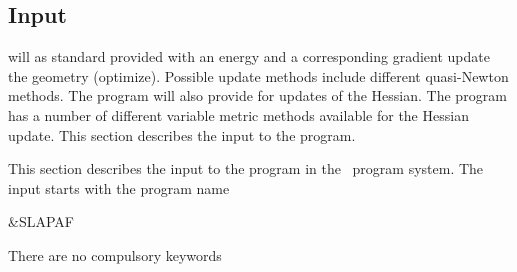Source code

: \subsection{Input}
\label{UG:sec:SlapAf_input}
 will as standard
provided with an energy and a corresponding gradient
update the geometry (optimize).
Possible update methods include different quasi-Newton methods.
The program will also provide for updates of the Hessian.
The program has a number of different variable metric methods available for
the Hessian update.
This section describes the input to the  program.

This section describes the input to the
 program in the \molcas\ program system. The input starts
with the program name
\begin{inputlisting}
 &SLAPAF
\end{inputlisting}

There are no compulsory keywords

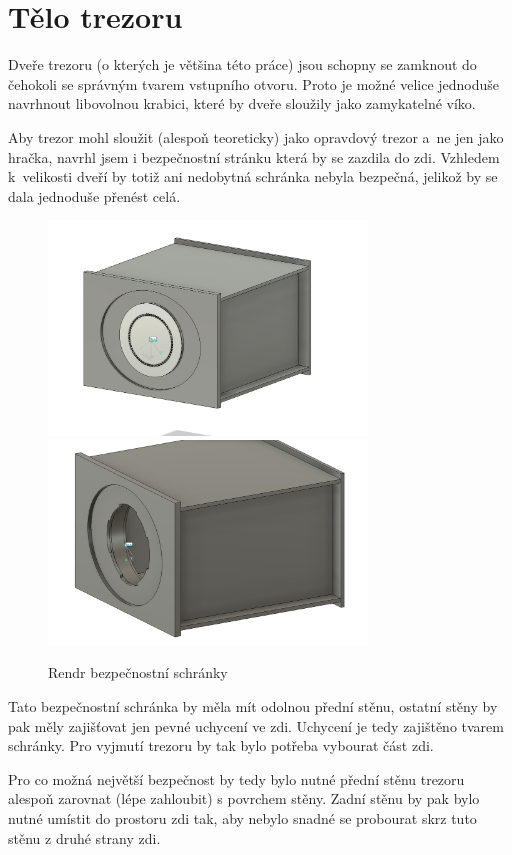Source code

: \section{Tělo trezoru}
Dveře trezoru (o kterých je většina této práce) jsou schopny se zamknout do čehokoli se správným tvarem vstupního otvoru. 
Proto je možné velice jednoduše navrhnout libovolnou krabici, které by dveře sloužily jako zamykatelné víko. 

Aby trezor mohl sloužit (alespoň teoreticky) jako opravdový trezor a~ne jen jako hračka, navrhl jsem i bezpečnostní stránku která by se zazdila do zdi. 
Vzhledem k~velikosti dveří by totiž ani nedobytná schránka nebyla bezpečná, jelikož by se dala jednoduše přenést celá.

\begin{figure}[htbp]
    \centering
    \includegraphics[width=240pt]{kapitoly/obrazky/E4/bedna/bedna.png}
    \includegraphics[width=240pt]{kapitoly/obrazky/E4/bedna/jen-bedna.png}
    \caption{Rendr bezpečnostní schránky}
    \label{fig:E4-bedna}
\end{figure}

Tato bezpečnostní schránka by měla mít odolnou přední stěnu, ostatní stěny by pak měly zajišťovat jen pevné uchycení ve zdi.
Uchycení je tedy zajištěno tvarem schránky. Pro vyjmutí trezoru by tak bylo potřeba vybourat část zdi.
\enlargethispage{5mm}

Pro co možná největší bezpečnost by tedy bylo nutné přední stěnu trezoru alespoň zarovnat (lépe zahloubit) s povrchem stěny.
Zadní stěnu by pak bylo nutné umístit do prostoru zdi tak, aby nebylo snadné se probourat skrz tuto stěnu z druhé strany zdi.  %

○ ○ ○ ○ ○

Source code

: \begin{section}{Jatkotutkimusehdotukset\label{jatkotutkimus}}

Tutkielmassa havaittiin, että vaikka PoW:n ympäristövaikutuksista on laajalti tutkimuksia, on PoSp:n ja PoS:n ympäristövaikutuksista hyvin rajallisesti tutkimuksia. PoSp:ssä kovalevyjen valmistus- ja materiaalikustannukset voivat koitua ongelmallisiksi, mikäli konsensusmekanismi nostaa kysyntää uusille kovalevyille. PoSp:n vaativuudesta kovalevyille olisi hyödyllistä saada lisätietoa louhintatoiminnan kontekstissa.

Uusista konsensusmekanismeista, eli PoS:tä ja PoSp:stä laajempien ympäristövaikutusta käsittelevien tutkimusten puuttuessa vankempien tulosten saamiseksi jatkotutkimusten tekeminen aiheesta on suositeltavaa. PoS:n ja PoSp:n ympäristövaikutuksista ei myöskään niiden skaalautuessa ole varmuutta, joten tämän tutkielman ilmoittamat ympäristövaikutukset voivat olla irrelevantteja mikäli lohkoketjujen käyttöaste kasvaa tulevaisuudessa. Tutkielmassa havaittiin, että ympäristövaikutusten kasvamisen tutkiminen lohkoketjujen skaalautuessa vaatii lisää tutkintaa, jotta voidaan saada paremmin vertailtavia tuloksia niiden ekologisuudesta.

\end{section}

○ ○ ○ ○ ○

◆ Exercise goal ◆
From the entries above, print the lines beginning at the one with "Vzhledem k~velikosti dveří" and stopping after the one with "Zadní stěnu by", exactly as written and with nothing else.

◆ Task response ◆
Vzhledem k~velikosti dveří by totiž ani nedobytná schránka nebyla bezpečná, jelikož by se dala jednoduše přenést celá.

\begin{figure}[htbp]
    \centering
    \includegraphics[width=240pt]{kapitoly/obrazky/E4/bedna/bedna.png}
    \includegraphics[width=240pt]{kapitoly/obrazky/E4/bedna/jen-bedna.png}
    \caption{Rendr bezpečnostní schránky}
    \label{fig:E4-bedna}
\end{figure}

Tato bezpečnostní schránka by měla mít odolnou přední stěnu, ostatní stěny by pak měly zajišťovat jen pevné uchycení ve zdi.
Uchycení je tedy zajištěno tvarem schránky. Pro vyjmutí trezoru by tak bylo potřeba vybourat část zdi.
\enlargethispage{5mm}

Pro co možná největší bezpečnost by tedy bylo nutné přední stěnu trezoru alespoň zarovnat (lépe zahloubit) s povrchem stěny.
Zadní stěnu by pak bylo nutné umístit do prostoru zdi tak, aby nebylo snadné se probourat skrz tuto stěnu z druhé strany zdi.  %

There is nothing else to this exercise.